### Exercise:
How many lines in the records below contain the word "MicroNet"? State only that number.

### Exercise inputs:
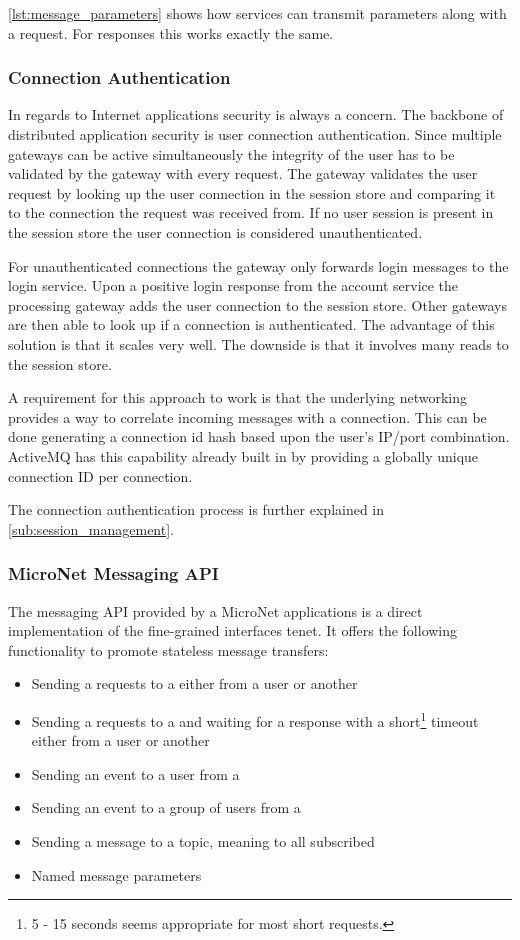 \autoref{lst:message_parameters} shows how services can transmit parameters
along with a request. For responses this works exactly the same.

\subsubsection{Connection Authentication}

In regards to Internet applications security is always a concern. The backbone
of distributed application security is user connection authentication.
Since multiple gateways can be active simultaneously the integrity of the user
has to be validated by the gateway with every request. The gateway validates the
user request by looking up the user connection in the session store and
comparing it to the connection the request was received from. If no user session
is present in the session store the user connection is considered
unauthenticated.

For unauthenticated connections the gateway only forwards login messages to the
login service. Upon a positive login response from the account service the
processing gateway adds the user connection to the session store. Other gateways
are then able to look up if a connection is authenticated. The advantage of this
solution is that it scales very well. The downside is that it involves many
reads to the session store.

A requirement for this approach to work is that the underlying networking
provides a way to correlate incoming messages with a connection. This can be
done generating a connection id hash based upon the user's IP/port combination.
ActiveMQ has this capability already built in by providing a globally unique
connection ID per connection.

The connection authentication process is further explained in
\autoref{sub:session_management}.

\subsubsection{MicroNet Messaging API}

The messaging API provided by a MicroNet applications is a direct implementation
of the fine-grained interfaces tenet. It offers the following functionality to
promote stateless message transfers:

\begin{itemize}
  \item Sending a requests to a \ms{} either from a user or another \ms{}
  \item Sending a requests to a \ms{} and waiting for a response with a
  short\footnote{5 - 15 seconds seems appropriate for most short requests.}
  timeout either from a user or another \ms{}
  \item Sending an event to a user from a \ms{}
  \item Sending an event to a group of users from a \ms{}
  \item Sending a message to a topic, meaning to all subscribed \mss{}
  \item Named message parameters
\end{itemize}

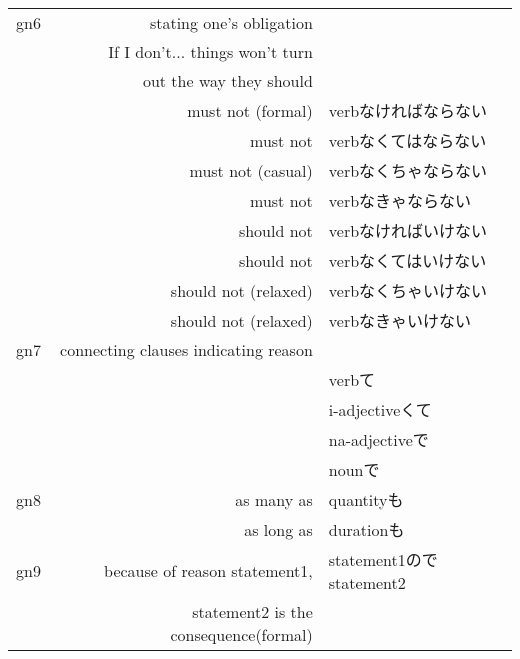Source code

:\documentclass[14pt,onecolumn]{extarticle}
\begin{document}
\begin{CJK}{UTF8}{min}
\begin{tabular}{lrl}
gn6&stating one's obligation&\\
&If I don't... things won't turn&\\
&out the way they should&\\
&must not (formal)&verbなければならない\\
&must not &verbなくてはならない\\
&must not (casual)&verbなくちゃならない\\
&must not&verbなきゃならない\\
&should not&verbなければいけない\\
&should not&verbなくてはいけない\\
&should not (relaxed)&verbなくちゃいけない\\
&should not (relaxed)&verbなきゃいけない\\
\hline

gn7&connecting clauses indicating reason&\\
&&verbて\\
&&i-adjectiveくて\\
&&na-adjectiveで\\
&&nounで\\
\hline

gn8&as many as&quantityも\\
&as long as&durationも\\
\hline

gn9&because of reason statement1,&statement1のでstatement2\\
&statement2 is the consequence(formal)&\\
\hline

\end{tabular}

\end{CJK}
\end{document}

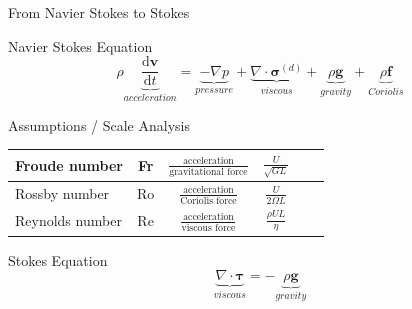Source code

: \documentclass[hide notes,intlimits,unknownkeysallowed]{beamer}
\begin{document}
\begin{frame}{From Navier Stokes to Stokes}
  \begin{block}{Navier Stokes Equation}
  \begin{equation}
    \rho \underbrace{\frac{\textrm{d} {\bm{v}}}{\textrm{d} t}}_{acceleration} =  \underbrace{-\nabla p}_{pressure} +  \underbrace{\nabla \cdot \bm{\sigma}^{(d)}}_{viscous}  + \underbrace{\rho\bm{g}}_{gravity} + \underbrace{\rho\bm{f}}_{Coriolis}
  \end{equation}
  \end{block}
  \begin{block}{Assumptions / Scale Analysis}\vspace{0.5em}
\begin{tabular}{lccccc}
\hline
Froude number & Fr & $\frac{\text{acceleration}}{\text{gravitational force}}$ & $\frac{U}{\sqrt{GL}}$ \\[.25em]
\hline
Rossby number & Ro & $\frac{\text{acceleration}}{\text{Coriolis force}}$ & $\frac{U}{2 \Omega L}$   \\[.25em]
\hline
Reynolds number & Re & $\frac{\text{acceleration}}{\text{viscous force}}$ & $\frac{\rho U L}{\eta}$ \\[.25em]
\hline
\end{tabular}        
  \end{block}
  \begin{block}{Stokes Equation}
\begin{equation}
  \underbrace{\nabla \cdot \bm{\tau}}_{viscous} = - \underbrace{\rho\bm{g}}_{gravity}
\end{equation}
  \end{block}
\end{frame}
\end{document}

### Task result:
2